* The Non-Manufacturing ISM was better than consensus in January, but still remains tangled in weak territory
* All sub-components continue to improve from November's all time lows
* The economy is still weak, but report suggests pace of decline is moderating
The U.S. non-manufacturing ISM composite for January was stronger than expected at 42.9 compared to 40.1 in December. The market consensus was for a print of 39.0. There was broad based strength in the underlying components of the index, with 3 of 4 components rising during the month. Of note, the employment sub-index was the only component to not post improvement.
Business activity increased to 44.2 in January, compared to 38.9 in November, while prices paid improved to 42.5 from 36.1 the prior month.
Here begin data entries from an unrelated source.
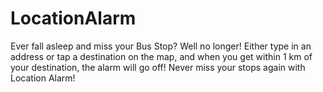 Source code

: # LocationAlarm
Ever fall asleep and miss your Bus Stop? Well no longer! Either type in an address or tap a destination on the map, and when you get within 1 km of your destination, the alarm will go off! 
Never miss your stops again with Location Alarm!
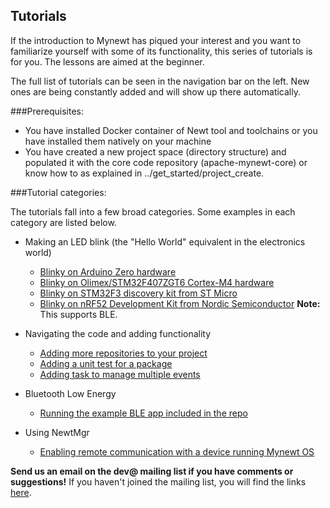 ## Tutorials

If the introduction to Mynewt has piqued your interest and you want to familiarize yourself with some of its functionality, this series of tutorials is for you. The lessons are aimed at the beginner. 

The full list of tutorials can be seen in the navigation bar on the left. New ones are being constantly added and will show up there automatically.

###Prerequisites:

* You have installed Docker container of Newt tool and toolchains or you have installed them natively on your machine
* You have created a new project space (directory structure) and populated it with the core code repository (apache-mynewt-core) or know how to as explained in ../get_started/project_create.

###Tutorial categories:

The tutorials fall into a few broad categories. Some examples in each category are listed below.

* Making an LED blink (the "Hello World" equivalent in the electronics world)
    * [Blinky on Arduino Zero hardware](arduino_zero.md)
    * [Blinky on Olimex/STM32F407ZGT6 Cortex-M4 hardware](olimex.md)
    * [Blinky on STM32F3 discovery kit from ST Micro](STM32F303.md)
    * [Blinky on nRF52 Development Kit from Nordic Semiconductor](nRF52.md) **Note:** This supports BLE.
    
* Navigating the code and adding functionality  
    * [Adding more repositories to your project](add_repos.md)
    * [Adding a unit test for a package](unit_test.md)
    * [Adding task to manage multiple events](event_queue.md)

* Bluetooth Low Energy
    * [Running the example BLE app included in the repo](bletiny_project.md)

* Using NewtMgr 
    * [Enabling remote communication with a device running Mynewt OS](project-slinky.md)


**Send us an email on the dev@ mailing list if you have comments or suggestions!** If you haven't joined the mailing list, you will find the links [here](../../community.md).

<br>

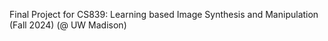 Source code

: Final Project for CS839: Learning based Image Synthesis and Manipulation (Fall 2024) (@ UW Madison)

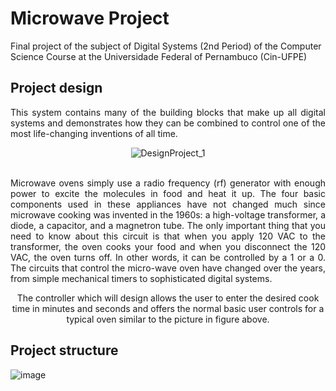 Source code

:# Microwave Project
Final project of the subject of Digital Systems (2nd Period) of the Computer Science Course at the Universidade Federal of Pernambuco (Cin-UFPE)

## Project design
<div style="text-align: center">
  <p style="text-align: justify">
    This system contains many of the building blocks that make up all digital systems and demonstrates how they can be combined to control one of the most life-changing               inventions of all time.
  </p>
  <img alt="DesignProject_1" src="https://github.com/AbhnerAdriel/Microwave_Project/blob/main/design_project.png" /> <br />
   <br />
   <p style="text-align: justify">
     Microwave ovens simply use a radio frequency (rf) generator with enough power to excite the molecules in food and heat it up. The four basic components used in these              appliances have not changed much since microwave  cooking was invented in the 1960s: a high-voltage transformer, a diode, a capacitor, and a magnetron tube. The only              important thing that you need to know about this circuit  is  that  when  you  apply  120  VAC  to  the  transformer,  the  oven  cooks your food and when you disconnect the      120 VAC, the oven turns off. In other words, it can be controlled by a 1 or a 0. The circuits that control the micro-wave  oven  have  changed  over  the  years,  from            simple mechanical  timers  to sophisticated  digital  systems. 
  </p>
  <p>
    The  controller  which  will  design  allows  the  user to enter the desired cook time in minutes and seconds and offers the normal basic user controls for a typical oven         similar to the picture in figure above.
  </p>
</div>

## Project structure

![image](https://github.com/AbhnerAdriel/Microwave_Project/blob/main/structure_project.png)
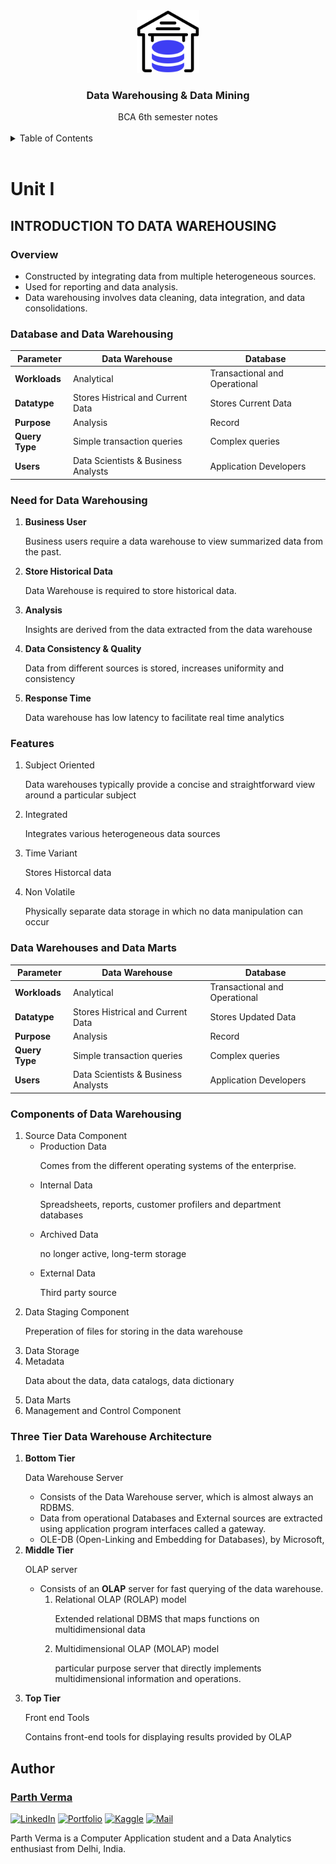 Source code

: <div align="center">
  
  
  <a href="one.md">
    <img src="images/dw.png" alt="Logo" width="100" height="100">
  </a>
  <h3 align="center">Data Warehousing & Data Mining</h3>
    BCA 6th semester notes

</div>

<br>

<!-- TABLE OF CONTENTS -->
<details>
  <summary>Table of Contents</summary>
  UNIT 1
  <li><a href="#introduction-to-data-warehousing">Introduction to Data Warehousing</a></li>
  <ol>
    <li><a href="#overview">Overview</li>
    <li><a href="#database-and-data-warehousing">Database and Data Warehousing</li>
    <li><a href="#need-for-data-warehousing">Need for Data Warehouse</li>
    <!-- <li></a>
      <ul>
        <li><a href="#Inserting-single record">Inserting single record</a></li>
        <li><a href="#Inserting-with-reference-to-fields">Inserting with reference to fields</a></li>
        <li><a href="#inserting-multiple-records">Inserting Multiple Records</a></li>
      </ul>
    </li>
    <li><a href="#copy-table">Copy Table</a></li>
    <li><a href="#roadmap">Update</a></li>
    <li><a href="#contributing">Delete</a></li> -->
    <li><a href="#features">Features</a></li>
    <li><a href="#data-warehouses-and-data-marts">Data Warehouse and Data Marts</a></li>
    <li><a href="#components-of-data-warehousing">Components of Data Warehousing</a></li>
  </ol>
</details>

<br>

# Unit I

## INTRODUCTION TO DATA WAREHOUSING

### Overview
<ul>
<li>Constructed by integrating data from multiple heterogeneous
sources.
<li>Used for reporting and data analysis.
<li>Data warehousing involves data cleaning, data integration, and data consolidations.
</ul>

### Database and Data Warehousing





| **Parameter**  | **Data Warehouse**                  | **Database**                  |
|----------------|-------------------------------------|-------------------------------|
| **Workloads**  | Analytical                          | Transactional and Operational |
| **Datatype**   | Stores Histrical and Current Data   | Stores Current Data           |
| **Purpose**    | Analysis                            | Record                        |
| **Query Type** | Simple transaction queries          | Complex queries               |
| **Users**      | Data Scientists & Business Analysts | Application Developers        |

### Need for Data Warehousing


<ol>
<li> <strong> Business User </strong>

Business users require a data warehouse to view summarized data from the
past.

<li> <strong> Store Historical Data </strong>

Data Warehouse is required to store historical data.

<li> <strong> Analysis</strong>

Insights are derived from the data extracted from the data warehouse

<li> <strong> Data Consistency & Quality </strong>

Data from different sources is stored, increases uniformity and consistency

<li> <strong> Response Time</strong>

Data warehouse has low latency to facilitate real time analytics

</ol>


### Features
<ol>
<li>Subject Oriented

Data warehouses typically provide a concise and straightforward view around a particular subject
<li>Integrated

Integrates various heterogeneous data sources
<li>Time Variant

Stores Historcal data
<li>Non Volatile

Physically separate data storage in which no data manipulation can occur

</ol>

### Data Warehouses and Data Marts

| **Parameter**  | **Data Warehouse**                  | **Database**                  |
|----------------|-------------------------------------|-------------------------------|
| **Workloads**  | Analytical                          | Transactional and Operational |
| **Datatype**   | Stores Histrical and Current Data   | Stores Updated Data           |
| **Purpose**    | Analysis                            | Record                        |
| **Query Type** | Simple transaction queries          | Complex queries               |
| **Users**      | Data Scientists & Business Analysts | Application Developers        |


### Components of Data Warehousing
<ol>
<li> Source Data Component
    <ul>
        <li>Production Data

Comes from the different operating systems of the enterprise. 
<li>Internal Data

Spreadsheets, reports, customer profilers and department databases

<li>Archived Data

no longer active, long-term storage 

<li>External Data

Third party source

</ul>
<li> Data Staging Component

Preperation of files for storing in the data warehouse

<li> Data Storage

<li> Metadata

Data about the data, data catalogs, data dictionary

<li> Data Marts

<li> Management and Control Component
</ol>

### Three Tier Data Warehouse Architecture
<ol>
<li><strong>Bottom Tier</strong>

Data Warehouse Server
<ul>
<li>Consists of the Data Warehouse server, which is almost always an RDBMS.
<li>Data from operational Databases and External sources are extracted using application program interfaces called a gateway.
<li>OLE-DB (Open-Linking and Embedding for Databases), by Microsoft,

</ul>
<li><strong>Middle Tier</strong>

OLAP server
<ul>
<li>Consists of an <strong>OLAP</strong> server for fast querying of the data
warehouse.
<ol>
<li>Relational OLAP (ROLAP) model

Extended relational DBMS that maps functions on multidimensional data
<li>Multidimensional OLAP (MOLAP) model

particular purpose server
that directly implements multidimensional information and operations.


</ul>
<li><strong>Top Tier</strong>

Front end Tools

Contains front-end tools for displaying results provided by OLAP

</ol>


## Author

### __[Parth Verma](https://github.com/itsparthverma)__

<a href="https://www.linkedin.com/in/itsparthverma"><img alt="LinkedIn" src="https://img.shields.io/badge/LinkedIn-0077B5?style=for-the-badge&logo=linkedin&logoColor=white"></a>
<a href="https://letsgoparth.github.io/parthverma.github.io/"><img alt="Portfolio" src="https://img.shields.io/badge/Portfolio-255E63?style=for-the-badge&logo=About.me&logoColor=white"></a>
<a href="https://www.kaggle.com/letsgoparth"><img alt="Kaggle" src="https://img.shields.io/badge/Kaggle-20BEFF?style=for-the-badge&logo=Kaggle&logoColor=white"></a>
<a href="mailto:letsgoparth@gmail.com"><img alt="Mail" src="https://img.shields.io/badge/Gmail-D14836?style=for-the-badge&logo=gmail&logoColor=white"></a>

Parth Verma is a Computer Application student and a Data Analytics enthusiast from Delhi, India. 


<!-- 
Thanks to for icons https://github.com/alexandresanlim/Badges4-README.md-Profile/tree/master -->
In concert, the inventory change sub-index contracted during the month to 41.5 from 49.0, which suggests to us that the slight pick up in business activity has been able to reduce inventories which bodes well for the broader economy. However, we maintain our bias that considerable slack exists in the economy and will ultimately keep business activity under the 50-threshold for the foreseeable future.
The employment sub-index inched marginally lower to 34.4 in January form 34.5 the prior month, though the move is effectively negligible. The evidence we have seen for the labor market in 2009 has been weak across the board, though with the latest ADP employment report released this morning we continue to believe that conditions are still dire, but not as distressing as they were a few months ago.
On balance, this report is more optimistic than the market was expecting but is still weak by historical standards. The entirety of the sub-components remain well below the important 50-threshold, suggesting that while the economy is not contracting as fast as it was, it is still exhibiting continued signs of weakness.